Despite the mitigating circumstances, we feel this case belies possible mental health issues, either spurred on by a deeply difficult marital life or perhaps prior to the marriage itself, we cannot see any justification for encouraging contact with a child’s attacker, regardless of whether or not they are a birth parent.
The twist to this story comes in the mother’s application for contact itself – she was due to be deported to her home country shortly after serving her jail sentence. By invoking her Article 8 rights under the law (Right to Private and Family Life), and by gaining contact with her daughter, she has effectively managed to remain in Britain. And although it appears from the facts in this piece from the Mail that the mother came to England reluctantly, we can’t help but feel that she would not be welcome in her home country, as a divorcee with a prison term under her belt for trying to murder her own daughter.
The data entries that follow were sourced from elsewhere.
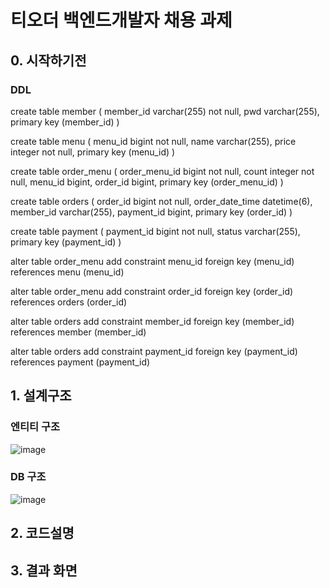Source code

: # 티오더 백엔드개발자 채용 과제

## 0. 시작하기전
### DDL
create table member (
       member_id varchar(255) not null,
        pwd varchar(255),
        primary key (member_id)
    )
	
	
create table menu (
       menu_id bigint not null,
        name varchar(255),
        price integer not null,
        primary key (menu_id)
    )
	
	
create table order_menu (
       order_menu_id bigint not null,
        count integer not null,
        menu_id bigint,
        order_id bigint,
        primary key (order_menu_id)
    ) 
	
create table orders (
       order_id bigint not null,
        order_date_time datetime(6),
        member_id varchar(255),
        payment_id bigint,
        primary key (order_id)
    )
	
create table payment (
       payment_id bigint not null,
        status varchar(255),
        primary key (payment_id)
    )
    
alter table order_menu 
   add constraint menu_id 
   foreign key (menu_id) 
   references menu (menu_id)


alter table order_menu 
   add constraint order_id 
   foreign key (order_id) 
   references orders (order_id)


alter table orders 
   add constraint member_id 
   foreign key (member_id) 
   references member (member_id)


alter table orders 
   add constraint payment_id 
   foreign key (payment_id) 
   references payment (payment_id)

## 1. 설계구조

### 엔티티 구조

![image](https://user-images.githubusercontent.com/45089402/126480792-86769929-c201-4e3b-8fb8-7c22f539e908.png)


### DB 구조

![image](https://user-images.githubusercontent.com/45089402/126485959-4c7aaaee-198b-4aa2-bee4-747455623541.png)


## 2. 코드설명

## 3. 결과 화면
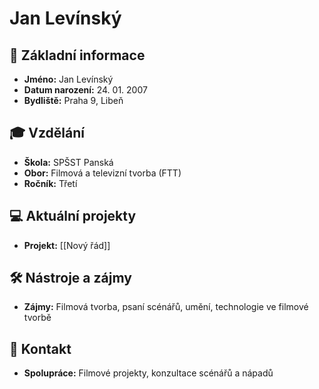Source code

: # Jan Levínský

## 📌 Základní informace

- **Jméno:** Jan Levínský  
- **Datum narození:** 24. 01. 2007  
- **Bydliště:** Praha 9, Libeň  

## 🎓 Vzdělání

- **Škola:** SPŠST Panská  
- **Obor:** Filmová a televizní tvorba (FTT)  
- **Ročník:** Třetí  

## 💻 Aktuální projekty

- **Projekt:** [[Nový řád]]

## 🛠️ Nástroje a zájmy

- **Zájmy:** Filmová tvorba, psaní scénářů, umění, technologie ve filmové tvorbě  

## 🤝 Kontakt

- **Spolupráce:** Filmové projekty, konzultace scénářů a nápadů
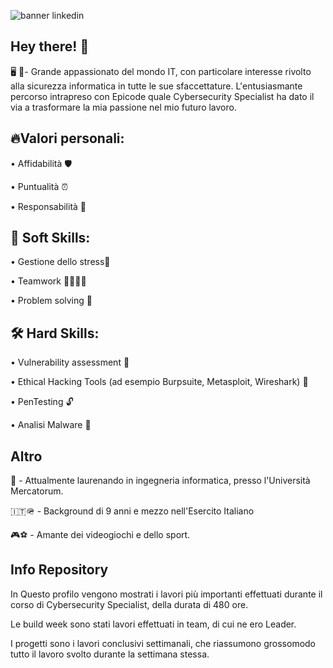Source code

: 
![banner linkedin](https://github.com/matteoleoni95/matteoleoni95/assets/161330884/063a7add-1cd4-406d-8486-687b1f82eb96)


## Hey there! 👋

🖥 🔐- Grande appassionato del mondo IT, con particolare interesse rivolto alla sicurezza informatica in tutte le sue sfaccettature.
L'entusiasmante percorso intrapreso con Epicode quale Cybersecurity Specialist ha dato il via a trasformare la mia passione nel mio futuro lavoro. 

## 🔥Valori personali:

• Affidabilità 🛡

• Puntualità ⏰️

• Responsabilità 💼

## 🎯 Soft Skills:

• Gestione dello stress🌿

• Teamwork 👨‍💻👩‍💻

• Problem solving 🧩

## 🛠 Hard Skills:

• Vulnerability assessment 🔎

• Ethical Hacking Tools (ad esempio Burpsuite, Metasploit, Wireshark) 🦈

• PenTesting 🔓

• Analisi Malware 🦠

## Altro
📜 - Attualmente laurenando in ingegneria informatica, presso l'Università Mercatorum. 

🇮🇹🪖 - Background di 9 anni e mezzo nell'Esercito Italiano

🎮⚽️ - Amante dei videogiochi e dello sport.


## Info Repository

In Questo profilo vengono mostrati i lavori più importanti effettuati durante il corso di Cybersecurity Specialist, della durata di 480 ore.

Le build week sono stati lavori effettuati in team, di cui ne ero Leader.

I progetti sono i lavori conclusivi settimanali, che riassumono grossomodo tutto il lavoro svolto durante la settimana stessa.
It also strikes us as odd that this parent should have been able to invoke Article 8 – after trying to kill her own baby daughter, it is hard to justify enforcing such a right in the face of the ultimate test inherent within the Paramountcy Principle: the risk of future harm.
And this is what seems so bizarre to us. How can a court award contact, to a parent who clearly poses a terrible threat to a small child, without so much as a psychiatric report in sight. How do the courts know what kind of a threat the mother poses to her child and what support will there be when the child finds out her mother tried to kill her? These are all very concerning questions, for which we don’t seem to have any answers.
This mother could quite clearly be viewed as an unfit parent, and yet thousands of families every day in the family courts are denied contact on fleeting observations made under extreme work conditions, in a system which is buckling under the stress of delay and lack of resources.
We find it astounding.
Mostyn, sir, what on Earth is this all about?